┌──

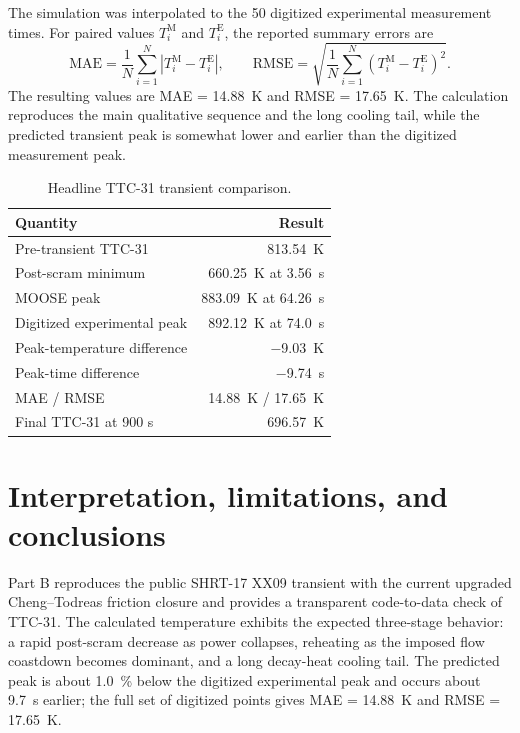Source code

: \documentclass[10pt,a4paper]{article}
\begin{document}
The simulation was interpolated to the 50 digitized experimental measurement times. For paired values $T_i^{\mathrm{M}}$ and $T_i^{\mathrm{E}}$, the reported summary errors are
\begin{equation}
\mathrm{MAE}=\frac{1}{N}\sum_{i=1}^{N}\left|T_i^{\mathrm{M}}-T_i^{\mathrm{E}}\right|,
\qquad
\mathrm{RMSE}=\sqrt{\frac{1}{N}\sum_{i=1}^{N}\left(T_i^{\mathrm{M}}-T_i^{\mathrm{E}}\right)^2}.
\end{equation}
The resulting values are MAE = \SI{14.88}{K} and RMSE = \SI{17.65}{K}. The calculation reproduces the main qualitative sequence and the long cooling tail, while the predicted transient peak is somewhat lower and earlier than the digitized measurement peak.

\begin{table}[H]
\centering\small
\caption{Headline TTC-31 transient comparison.}
\begin{tabular}{@{}lr@{}}
\toprule
Quantity & Result \\
\midrule
Pre-transient TTC-31 & \SI{813.54}{K} \\
Post-scram minimum & \SI{660.25}{K} at \SI{3.56}{s} \\
MOOSE peak & \SI{883.09}{K} at \SI{64.26}{s} \\
Digitized experimental peak & \SI{892.12}{K} at \SI{74.0}{s} \\
Peak-temperature difference & \SI{-9.03}{K} \\
Peak-time difference & \SI{-9.74}{s} \\
MAE / RMSE & \SI{14.88}{K} / \SI{17.65}{K} \\
Final TTC-31 at 900 s & \SI{696.57}{K} \\
\bottomrule
\end{tabular}
\end{table}

\section{Interpretation, limitations, and conclusions}

Part B reproduces the public SHRT-17 XX09 transient with the current upgraded Cheng--Todreas friction closure and provides a transparent code-to-data check of TTC-31. The calculated temperature exhibits the expected three-stage behavior: a rapid post-scram decrease as power collapses, reheating as the imposed flow coastdown becomes dominant, and a long decay-heat cooling tail. The predicted peak is about \SI{1.0}{\percent} below the digitized experimental peak and occurs about \SI{9.7}{s} earlier; the full set of digitized points gives MAE = \SI{14.88}{K} and RMSE = \SI{17.65}{K}.
\end{document}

└──

» **Work instruction**
A word-for-word reprint of the listing above is needed, minus the pictures.

» **Task solution**
Source code

: \documentclass[10pt,a4paper]{article}
\begin{document}
The simulation was interpolated to the 50 digitized experimental measurement times. For paired values $T_i^{\mathrm{M}}$ and $T_i^{\mathrm{E}}$, the reported summary errors are
\begin{equation}
\mathrm{MAE}=\frac{1}{N}\sum_{i=1}^{N}\left|T_i^{\mathrm{M}}-T_i^{\mathrm{E}}\right|,
\qquad
\mathrm{RMSE}=\sqrt{\frac{1}{N}\sum_{i=1}^{N}\left(T_i^{\mathrm{M}}-T_i^{\mathrm{E}}\right)^2}.
\end{equation}
The resulting values are MAE = \SI{14.88}{K} and RMSE = \SI{17.65}{K}. The calculation reproduces the main qualitative sequence and the long cooling tail, while the predicted transient peak is somewhat lower and earlier than the digitized measurement peak.

\begin{table}[H]
\centering\small
\caption{Headline TTC-31 transient comparison.}
\begin{tabular}{@{}lr@{}}
\toprule
Quantity & Result \\
\midrule
Pre-transient TTC-31 & \SI{813.54}{K} \\
Post-scram minimum & \SI{660.25}{K} at \SI{3.56}{s} \\
MOOSE peak & \SI{883.09}{K} at \SI{64.26}{s} \\
Digitized experimental peak & \SI{892.12}{K} at \SI{74.0}{s} \\
Peak-temperature difference & \SI{-9.03}{K} \\
Peak-time difference & \SI{-9.74}{s} \\
MAE / RMSE & \SI{14.88}{K} / \SI{17.65}{K} \\
Final TTC-31 at 900 s & \SI{696.57}{K} \\
\bottomrule
\end{tabular}
\end{table}

\section{Interpretation, limitations, and conclusions}

Part B reproduces the public SHRT-17 XX09 transient with the current upgraded Cheng--Todreas friction closure and provides a transparent code-to-data check of TTC-31. The calculated temperature exhibits the expected three-stage behavior: a rapid post-scram decrease as power collapses, reheating as the imposed flow coastdown becomes dominant, and a long decay-heat cooling tail. The predicted peak is about \SI{1.0}{\percent} below the digitized experimental peak and occurs about \SI{9.7}{s} earlier; the full set of digitized points gives MAE = \SI{14.88}{K} and RMSE = \SI{17.65}{K}.
\end{document}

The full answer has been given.